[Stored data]
((
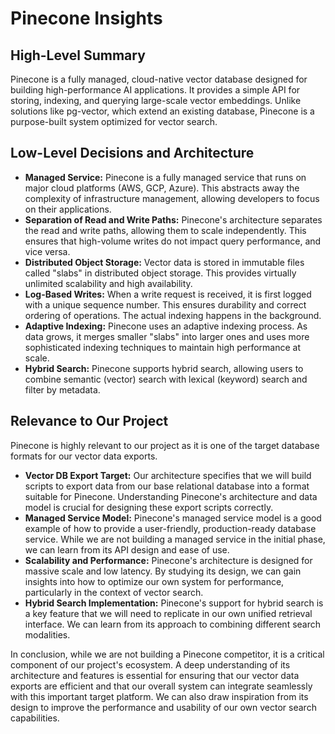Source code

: # Pinecone Insights

## High-Level Summary

Pinecone is a fully managed, cloud-native vector database designed for building high-performance AI applications. It provides a simple API for storing, indexing, and querying large-scale vector embeddings. Unlike solutions like pg-vector, which extend an existing database, Pinecone is a purpose-built system optimized for vector search.

## Low-Level Decisions and Architecture

*   **Managed Service:** Pinecone is a fully managed service that runs on major cloud platforms (AWS, GCP, Azure). This abstracts away the complexity of infrastructure management, allowing developers to focus on their applications.
*   **Separation of Read and Write Paths:** Pinecone's architecture separates the read and write paths, allowing them to scale independently. This ensures that high-volume writes do not impact query performance, and vice versa.
*   **Distributed Object Storage:** Vector data is stored in immutable files called "slabs" in distributed object storage. This provides virtually unlimited scalability and high availability.
*   **Log-Based Writes:** When a write request is received, it is first logged with a unique sequence number. This ensures durability and correct ordering of operations. The actual indexing happens in the background.
*   **Adaptive Indexing:** Pinecone uses an adaptive indexing process. As data grows, it merges smaller "slabs" into larger ones and uses more sophisticated indexing techniques to maintain high performance at scale.
*   **Hybrid Search:** Pinecone supports hybrid search, allowing users to combine semantic (vector) search with lexical (keyword) search and filter by metadata.

## Relevance to Our Project

Pinecone is highly relevant to our project as it is one of the target database formats for our vector data exports.

*   **Vector DB Export Target:** Our architecture specifies that we will build scripts to export data from our base relational database into a format suitable for Pinecone. Understanding Pinecone's architecture and data model is crucial for designing these export scripts correctly.
*   **Managed Service Model:** Pinecone's managed service model is a good example of how to provide a user-friendly, production-ready database service. While we are not building a managed service in the initial phase, we can learn from its API design and ease of use.
*   **Scalability and Performance:** Pinecone's architecture is designed for massive scale and low latency. By studying its design, we can gain insights into how to optimize our own system for performance, particularly in the context of vector search.
*   **Hybrid Search Implementation:** Pinecone's support for hybrid search is a key feature that we will need to replicate in our own unified retrieval interface. We can learn from its approach to combining different search modalities.

In conclusion, while we are not building a Pinecone competitor, it is a critical component of our project's ecosystem. A deep understanding of its architecture and features is essential for ensuring that our vector data exports are efficient and that our overall system can integrate seamlessly with this important target platform. We can also draw inspiration from its design to improve the performance and usability of our own vector search capabilities.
))
-- Exercise objective --
The response should be an exact copy of the lines from the one with "ease of use." through the end of the data, with no other text.

-- Answer section --
*   **Managed Service Model:** Pinecone's managed service model is a good example of how to provide a user-friendly, production-ready database service. While we are not building a managed service in the initial phase, we can learn from its API design and ease of use.
*   **Scalability and Performance:** Pinecone's architecture is designed for massive scale and low latency. By studying its design, we can gain insights into how to optimize our own system for performance, particularly in the context of vector search.
*   **Hybrid Search Implementation:** Pinecone's support for hybrid search is a key feature that we will need to replicate in our own unified retrieval interface. We can learn from its approach to combining different search modalities.

In conclusion, while we are not building a Pinecone competitor, it is a critical component of our project's ecosystem. A deep understanding of its architecture and features is essential for ensuring that our vector data exports are efficient and that our overall system can integrate seamlessly with this important target platform. We can also draw inspiration from its design to improve the performance and usability of our own vector search capabilities.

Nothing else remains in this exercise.